Even if all of the above mentioned factors are taken into account where they are applicable, the investment component of the levelised cost for a SMR still appears to be higher than in the case of large reactors.
The sum of the cost for operation and maintenance (O&M) and fuel cycle components of the LCOE for advanced SMRs is expected to be close to the corresponding value for a large reactor (of similar technology). Lower O&M costs are expected for SMRs but, in contrast, the fuel costs could be higher in the case of a SMR than for large reactors (in particular, because of lower fuel utilisation).
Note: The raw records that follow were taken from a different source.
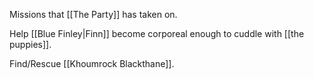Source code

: Missions that [[The Party]] has taken on.

Help [[Blue Finley|Finn]] become corporeal enough to cuddle with [[the puppies]].

Find/Rescue [[Khoumrock Blackthane]].
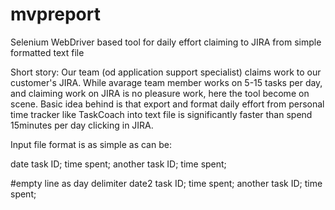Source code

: # mvpreport
Selenium WebDriver based tool for daily effort claiming to JIRA from simple formatted text file

Short story: Our team (od application support specialist) claims work to our customer's JIRA. While avarage team member works on 5-15 tasks per day, and claiming work on JIRA is no pleasure work, here the tool become on scene.
Basic idea behind is that export and format daily effort from personal time tracker like TaskCoach into text file is significantly faster than spend 15minutes per day clicking in JIRA.

Input file format is as simple as can be:

date
task ID; time spent; <work description>
another task ID; time spent; <work description>

#empty line as day delimiter
date2
task ID; time spent; <work description>
another task ID; time spent; <work description>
According to the data available today, SMRs are projected to have higher values of LCOE than NPPs with large reactors. However, the cost of electricity generation with SMRs might decrease for large scale serial production, which is very important for proving the competitiveness of SMRs. A large initial order of SMRs would be needed to launch the process and improve the economic competitiveness. On the other hand, to obtain a large order, one would already need to demonstrate the economic attractiveness of the SMR technology.
Regulatory issues and delays regarding SMR licensing may occur due to their innovative nature, in particular their strong reliance on passive safety systems, and modularity4. Some SMRs advertised by the vendors incorporate novel technical features and components targeting reduced design, operation, and maintenance complexity which will need to be justified by the designers and accepted by the regulators.
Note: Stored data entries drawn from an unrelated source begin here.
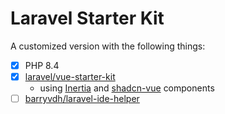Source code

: # Laravel Starter Kit

A customized version with the following things:

- [x] PHP 8.4
- [x] [laravel/vue-starter-kit](https://github.com/laravel/vue-starter-kit)
  - using [Inertia](https://inertiajs.com/) and [shadcn-vue](https://www.shadcn-vue.com/) components
- [ ] [barryvdh/laravel-ide-helper](https://github.com/barryvdh/laravel-ide-helper)
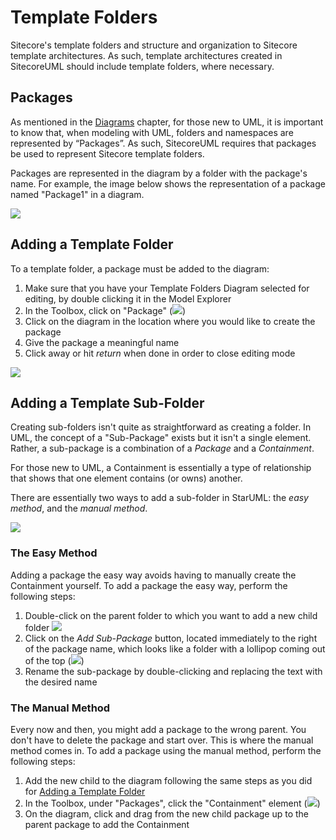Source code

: # Template Folders

Sitecore's template folders and structure and organization to Sitecore template architectures. As such, template architectures created in SitecoreUML should include template folders, where necessary.

## Packages

As mentioned in the [Diagrams](/guide/diagrams.md) chapter, for those new to UML, it is important to know that, when modeling with UML, folders and namespaces are represented by “Packages”. As such, SitecoreUML requires that packages be used to represent Sitecore template folders.

Packages are represented in the diagram by a folder with the package's name. For example, the image below shows the representation of a package named "Package1" in a diagram.

![](https://github.com/zkniebel/SitecoreUML/blob/master/Documentation/assets/StarUML-Packages-PackageDiagramElement.png?raw=true)

## Adding a Template Folder

To a template folder, a package must be added to the diagram:

1. Make sure that you have your Template Folders Diagram selected for editing, by double clicking it in the Model Explorer
2. In the Toolbox, click on "Package" \(![](https://github.com/zkniebel/SitecoreUML/blob/master/Documentation/assets/StarUML-Packages-ToolboxPackage.png?raw=true)\) 
3. Click on the diagram in the location where you would like to create the package
4. Give the package a meaningful name 
5. Click away or hit _return_ when done in order to close editing mode

![](https://github.com/zkniebel/SitecoreUML/blob/master/Documentation/assets/StarUML-Packages-Add.png?raw=true)

## Adding a Template Sub-Folder

Creating sub-folders isn't quite as straightforward as creating a folder. In UML, the concept of a "Sub-Package" exists but it isn't a single element. Rather, a sub-package is a combination of a _Package_ and a _Containment_.

For those new to UML, a Containment is essentially a type of relationship that shows that one element contains \(or owns\) another.

There are essentially two ways to add a sub-folder in StarUML: the _easy method_, and the _manual method_.

![](https://github.com/zkniebel/SitecoreUML/blob/master/Documentation/assets/StarUML-Packages-AddSubAdded.png?raw=true)

### The Easy Method

Adding a package the easy way avoids having to manually create the Containment yourself. To add a package the easy way, perform the following steps:

1. Double-click on the parent folder to which you want to add a new child folder ![](https://github.com/zkniebel/SitecoreUML/blob/master/Documentation/assets/StarUML-Packages-AddSub.png?raw=true)
2. Click on the _Add Sub-Package_ button, located immediately to the right of the package name, which looks like a folder with a lollipop coming out of the top \(![](https://github.com/zkniebel/SitecoreUML/blob/master/Documentation/assets/StarUML-Packages-AddSub-Button.png?raw=true)\)
3. Rename the sub-package by double-clicking and replacing the text with the desired name

### The Manual Method

Every now and then, you might add a package to the wrong parent. You don't have to delete the package and start over. This is where the manual method comes in. To add a package using the manual method, perform the following steps:

1. Add the new child to the diagram following the same steps as you did for [Adding a Template Folder](#adding-a-template-folder)
2. In the Toolbox, under "Packages", click the "Containment" element \(![](https://github.com/zkniebel/SitecoreUML/blob/master/Documentation/assets/StarUML-Packages-ToolboxContainment.png?raw=true)\)
3. On the diagram, click and drag from the new child package up to the parent package to add the Containment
There are currently only two licensed SMR designs: the Russian floating power plant using ice-breaker-type reactors KLT-40S and the Korean SMART reactor (integraltype PWR).
Non-water-cooled SMRs may face additional licensing challenges in those countries where national regulations are not technology neutral, e.g. they may be based on established water-cooled reactor practice. A lack of regulatory staff familiar with non-water-cooled reactor technologies may also pose a problem. The first non-water cooled SMR to be licensed may be the Russian SVBR-100 Pb-Bi-cooled reactor.
Some of the advanced SMR design concepts provide for a long-life reactor core operation in a “no on-site refuelling mode” or remotely operated. The regulatory norms providing for justification of safety in such operation modes may be not readily available in national regulations.
The licensing of the SMRs is affected by the Fukushima accident in a similar way as for large reactors. The issue of multiple units on one site is particularly challenging for SMRs since the modularity of deployment is one of their promoted economic advantages.
Financing aspects of the licensing4 and nuclear regulation of SMRs are also important. The amount of the licensing fee and nuclear insurance may become significant cost factors if they do not take into account the power output of the reactor.
One of the motivations for the OECD countries to develop SMRs is their potential for export. In some countries, the SMRs are perceived as an opportunity to reindustrialise the domestic nuclear sector.
However, there may be significant limitations to exporting the fully assembled reactors since this would imply significant costs for obtaining the licenses and authorisations from the organisations ensuring the export control, primarily in the United States.
For on-grid deployment in industrial countries, the SMR competitiveness must be demonstrated and seen to constitute an economic advantage. To achieve economic competitiveness, and benefit from learning effects and factory fabrication, serial production is needed. If this is the case, one of the applications for the SMRs would be the development of new nuclear capacity by private investors or utilities for whom small upfront capital investments, short on-site construction time (with the accordingly reduced cost of financing), and flexibility in plant configuration and applications are particularly important.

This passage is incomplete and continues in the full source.